Sophie Rohonyi – Présidente de DéFI

Par conséquent, DéFI annonce le dépôt d’une proposition parlementaire visant à durcir les conditions de la transaction pénale, dans la philosophie de ce que le parti avait déjà défendu dans le cadre de la commission d’enquête parlementaire Kazakhgate, impliquant là aussi Monsieur Reynders.

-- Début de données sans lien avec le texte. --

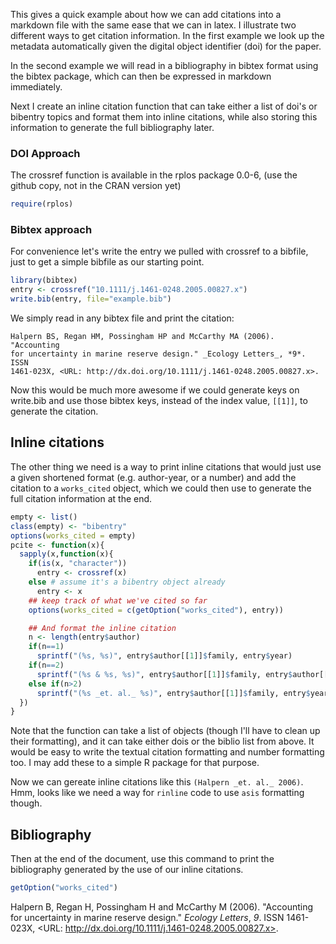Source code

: 



This gives a quick example about how we can add citations into a markdown file with the same ease that we can in latex.
I illustrate two different ways to get citation information.  In the first example we look up the metadata automatically given
the digital object identifier (doi) for the paper. 

In the second example we will read in a bibliography in bibtex format using the bibtex package, which can then be expressed in markdown immediately.

Next I create an inline citation function that can take either a list of doi's or bibentry topics and format them into inline citations, while also storing this information to generate the full bibliography later. 

### DOI Approach

The crossref function is available in the rplos package 0.0-6, (use the github copy, not in the CRAN version yet)


```r
require(rplos)
```








### Bibtex approach

For convenience let's write the entry we pulled with crossref to a bibfile, just to get a simple bibfile as our starting point.


```r
library(bibtex)
entry <- crossref("10.1111/j.1461-0248.2005.00827.x")
write.bib(entry, file="example.bib")
```




We simply read in any bibtex file and print the citation:


```
Halpern BS, Regan HM, Possingham HP and McCarthy MA (2006). "Accounting
for uncertainty in marine reserve design." _Ecology Letters_, *9*. ISSN
1461-023X, <URL: http://dx.doi.org/10.1111/j.1461-0248.2005.00827.x>.
```



Now this would be much more awesome if we could generate keys on write.bib and use those bibtex keys, instead of the index value, `[[1]]`, to generate the citation. 

## Inline citations 
The other thing we need is a way to print inline citations that would just use a given shortened format (e.g. author-year, or a number) and add the citation to a `works_cited` object, which we could then use to generate the full citation information at the end. 



```r
empty <- list()
class(empty) <- "bibentry"
options(works_cited = empty)
pcite <- function(x){
  sapply(x,function(x){
    if(is(x, "character"))
      entry <- crossref(x)
    else # assume it's a bibentry object already
      entry <- x
    ## keep track of what we've cited so far
    options(works_cited = c(getOption("works_cited"), entry))

    ## And format the inline citation
    n <- length(entry$author)
    if(n==1)
      sprintf("(%s, %s)", entry$author[[1]]$family, entry$year)
    if(n==2)
      sprintf("(%s & %s, %s)", entry$author[[1]]$family, entry$author[[2]]$family, entry$year)
    else if(n>2)
      sprintf("(%s _et. al._ %s)", entry$author[[1]]$family, entry$year)
  })
}
```



Note that the function can take a list of objects (though I'll have to clean up their formatting), and it can take either dois or the biblio list from above.  It would be easy to write the textual citation formatting and number formatting too. I may add these to a simple R package for that purpose. 

Now we can gereate inline citations like this  `(Halpern _et. al._ 2006)`.  Hmm, looks like we need a way for `rinline` code to use `asis` formatting though. 

## Bibliography
Then at the end of the document, use this command to print the bibliography generated by the use of our inline citations. 


```r
getOption("works_cited")
```

Halpern B, Regan H, Possingham H and McCarthy M (2006). "Accounting for
uncertainty in marine reserve design." _Ecology Letters_, *9*. ISSN
1461-023X, <URL: http://dx.doi.org/10.1111/j.1461-0248.2005.00827.x>.






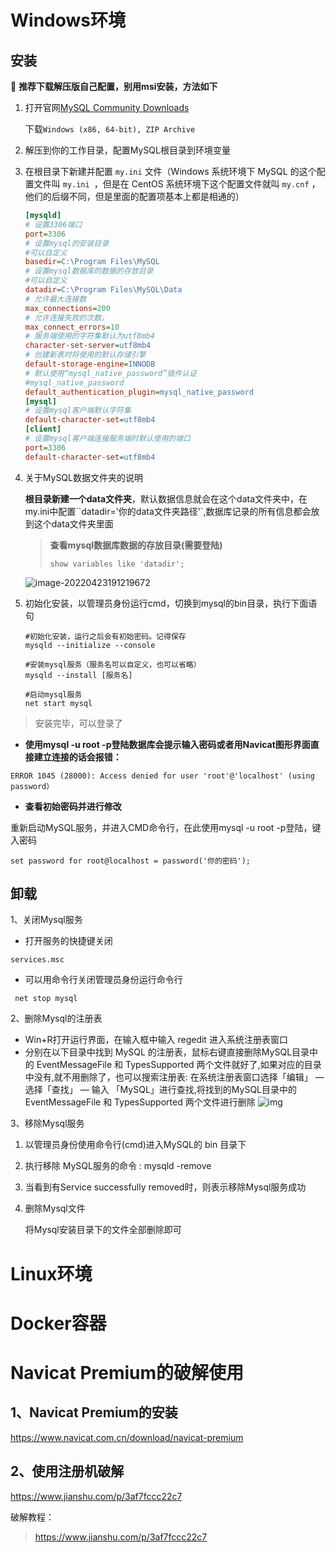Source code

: 

# Windows环境

## 安装

:dash: **推荐下载解压版自己配置，别用msi安装，方法如下**

1. 打开官网[MySQL Community Downloads](https://dev.mysql.com/downloads/)

   下载`Windows (x86, 64-bit), ZIP Archive`

2. 解压到你的工作目录，配置MySQL根目录到环境变量

3. 在根目录下新建并配置 `my.ini` 文件（Windows 系统环境下 MySQL 的这个配置文件叫 `my.ini `，但是在 CentOS 系统环境下这个配置文件就叫 `my.cnf` ，他们的后缀不同，但是里面的配置项基本上都是相通的）

   ```ini
   [mysqld]
   # 设置3306端口
   port=3306
   # 设置mysql的安装目录
   #可以自定义
   basedir=C:\Program Files\MySQL
   # 设置mysql数据库的数据的存放目录
   #可以自定义
   datadir=C:\Program Files\MySQL\Data
   # 允许最大连接数
   max_connections=200
   # 允许连接失败的次数。
   max_connect_errors=10
   # 服务端使用的字符集默认为utf8mb4
   character-set-server=utf8mb4
   # 创建新表时将使用的默认存储引擎
   default-storage-engine=INNODB
   # 默认使用“mysql_native_password”插件认证
   #mysql_native_password
   default_authentication_plugin=mysql_native_password
   [mysql]
   # 设置mysql客户端默认字符集
   default-character-set=utf8mb4
   [client]
   # 设置mysql客户端连接服务端时默认使用的端口
   port=3306
   default-character-set=utf8mb4
   ```

4. 关于MySQL数据文件夹的说明

   **根目录新建一个data文件夹**，默认数据信息就会在这个data文件夹中，在my.ini中配置``datadir='你的data文件夹路径'`,数据库记录的所有信息都会放到这个data文件夹里面

   > **查看mysql数据库数据的存放目录(需要登陆)**
   >
   > ```
   > show variables like 'datadir'; 
   > ```

   ![image-20220423191219672](D:\桌面\P_picture_cahe\gxUmCQ2IMOJNP3n.png)

5. 初始化安装，以管理员身份运行cmd，切换到mysql的bin目录，执行下面语句

   ```
   #初始化安装，运行之后会有初始密码。记得保存
   mysqld --initialize --console
    
   #安装mysql服务（服务名可以自定义，也可以省略）
   mysqld --install [服务名]
   
   #启动mysql服务
   net start mysql
   ```

> 安装完毕，可以登录了



+ **使用mysql -u root -p登陆数据库会提示输入密码或者用Navicat图形界面直接建立连接的话会报错：**

```
ERROR 1045 (28000): Access denied for user 'root'@'localhost' (using password）
```

+ **查看初始密码并进行修改**

重新启动MySQL服务，并进入CMD命令行，在此使用mysql -u root -p登陆，键入密码

```
set password for root@localhost = password('你的密码');
```

## 卸载

1、关闭Mysql服务

+ 打开服务的快捷键关闭

```
services.msc
```

+ 可以用命令行关闭管理员身份运行命令行

```
 net stop mysql
```

2、删除Mysql的注册表

+ Win+R打开运行界面，在输入框中输入 regedit 进入系统注册表窗口
+ 分别在以下目录中找到 MySQL 的注册表，鼠标右键直接删除MySQL目录中的 EventMessageFile 和 TypesSupported 两个文件就好了,如果对应的目录中没有,就不用删除了，也可以搜索注册表: 在系统注册表窗口选择「编辑」 — 选择「查找」 — 输入 「MySQL」进行查找,将找到的MySQL目录中的 EventMessageFile 和 TypesSupported 两个文件进行删除
  ![img](https://img-blog.csdn.net/20180910201015150?watermark/2/text/aHR0cHM6Ly9ibG9nLmNzZG4ubmV0L3FxXzM5MTM1Mjg3/font/5a6L5L2T/fontsize/400/fill/I0JBQkFCMA==/dissolve/70)

3、移除Mysql服务

1. 以管理员身份使用命令行(cmd)进入MySQL的 bin 目录下
2. 执行移除 MySQL服务的命令 : mysqld -remove
3. 当看到有Service successfully removed时，则表示移除Mysql服务成功
4. 删除Mysql文件

   将Mysql安装目录下的文件全部删除即可



# Linux环境











# Docker容器

















# Navicat Premium的破解使用

## 1、Navicat Premium的安装

https://www.navicat.com.cn/download/navicat-premium

## 2、使用注册机破解

https://www.jianshu.com/p/3af7fccc22c7

破解教程：

> https://www.jianshu.com/p/3af7fccc22c7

Cette proposition apporte trois importantes modifications :

  1. prévoir des conditions d’accès supplémentaires : une reconnaissance de culpabilité, une amende proportionnelleplus élevée, une publication obligatoire du montant transigé et, en cas de transaction opérée par une personne morale comme une banque, une obligation de corriger ses pratiques pour éviter que l’infraction ne se reproduise.
  2. affecter le produit des transactions pénales (plus ou moins 100 millions €/an en Belgique en fonction des dossiers) au refinancement de la justice et à la lutte contre la criminalité économique et financière (dont sera chargé le Parquet National Financier obtenu par DéFI) via un Fonds Justice pour les transactions pénales, à l’instar du fonds existant aujourd’hui pour les amendes routières (Fonds de sécurité routière). Une idée défendue depuis des années par le procureur général de Bruxelles Johan Delmulle, ou encore le commissaire général de la police fédérale, Eric Snoeck.
  3. créer un casier judiciaire spécifique aux transactions pénales qui permet, en cas de récidive, soit une augmentation du montant de la nouvelle transaction soit la reprise des poursuites qui avaient été suspendues dans le cadre de la première transaction.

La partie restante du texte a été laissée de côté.